Granny Flats & Studios



The formal name for a “Granny Flat’’ is an Ancillary Dwelling so if you’ve been googling for requirements and restrictions you might be getting a bit lost… But we’re hoping this blog is exactly what you’re looking for. ?

WHAT IS AN ANCILLARY DWELLING?

As per the Dept of Housing WA an ancillary dwelling is a small, self-contained dwelling located on the same lot as another single house. It can be attached to the main house, integrated with the main house, or a separate building to the main house.
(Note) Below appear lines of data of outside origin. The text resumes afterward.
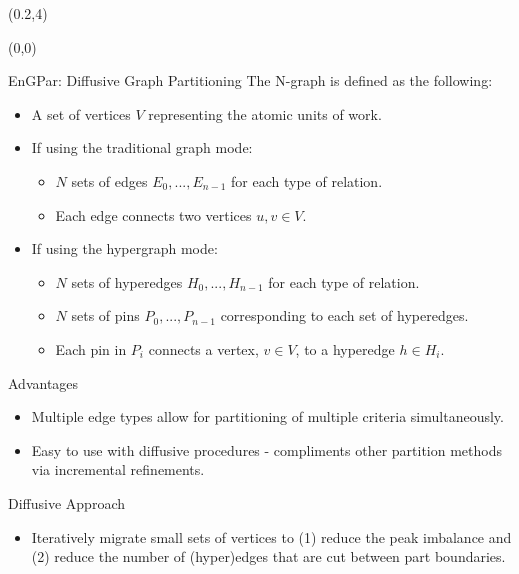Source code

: \documentclass{beamer}
\begin{document}
\begin{textblock}{15.6}(0.2,4)
  \begin{textblock}{5}(0,0)
    \begin{block}{EnGPar: Diffusive Graph Partitioning}
      The N-graph is defined as the following:
      \begin{itemize}
      \item A set of vertices $V$ representing the atomic units of work.
      \item If using the traditional graph mode:
        \begin{itemize}
        \item $N$ sets of edges $E_0,...,E_{n-1}$ for each type of relation.
        \item Each edge connects two vertices $u,v \in V$.
        \end{itemize}
      \item If using the hypergraph mode:
        \begin{itemize}
        \item $N$ sets of hyperedges $H_0,...,H_{n-1}$ for each type of relation.
        \item $N$ sets of pins $P_0,...,P_{n-1}$ corresponding to each set of hyperedges.
        \item Each pin in $P_i$ connects a vertex, $v \in V$, to a hyperedge $h \in H_i$.
        \end{itemize}
      \end{itemize}

      Advantages
      \begin{itemize}
      \item Multiple edge types allow for partitioning of multiple criteria simultaneously.
      \item Easy to use with diffusive procedures - compliments other partition methods via incremental refinements.
      \end{itemize}
      
      Diffusive Approach
      \begin{itemize}
      \item Iteratively migrate small sets of vertices to (1) reduce the peak imbalance and (2) reduce the number of (hyper)edges that are cut between part boundaries.
      \end{itemize}
      

\end{block}
\end{textblock}
\end{textblock}
\end{document}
Another name could be a “Fonzie flat,” which is a small self-contained dwelling above a garage.

Facilities may include a small kitchen and bathroom, that allow occupants to live in them independently from the main house. Ins some cases council planning approvals will require an additional car space for the ancillary dwelling.

WHAT CAN AN ANCILLARY DWELLING BE USED FOR?

The State Planning Policy 3.1 (SPP 3.1) Residential Design Codes makes it possible to rent ancillary dwellings to non-family members. Providing housing opportunities for private tenants, carers or unrelated seniors and students.

Be aware that the change to occupancy requirements does not automatically apply to existing ancillary dwellings. A new approval from the council is usually required before they can be occupied by a non-family member.

HOW BIG CAN AN ANCILLARY DWELLING BE?

SPP 3.1 limits ancillary dwellings to a maximum floor area of 70m2, although this may differ across local councils. While there are no specific restrictions on how many people can live in an ancillary dwelling, because of their size they are usually only suitable for single people, couples, or a small family

How many ancillary dwelling can be built on one lot?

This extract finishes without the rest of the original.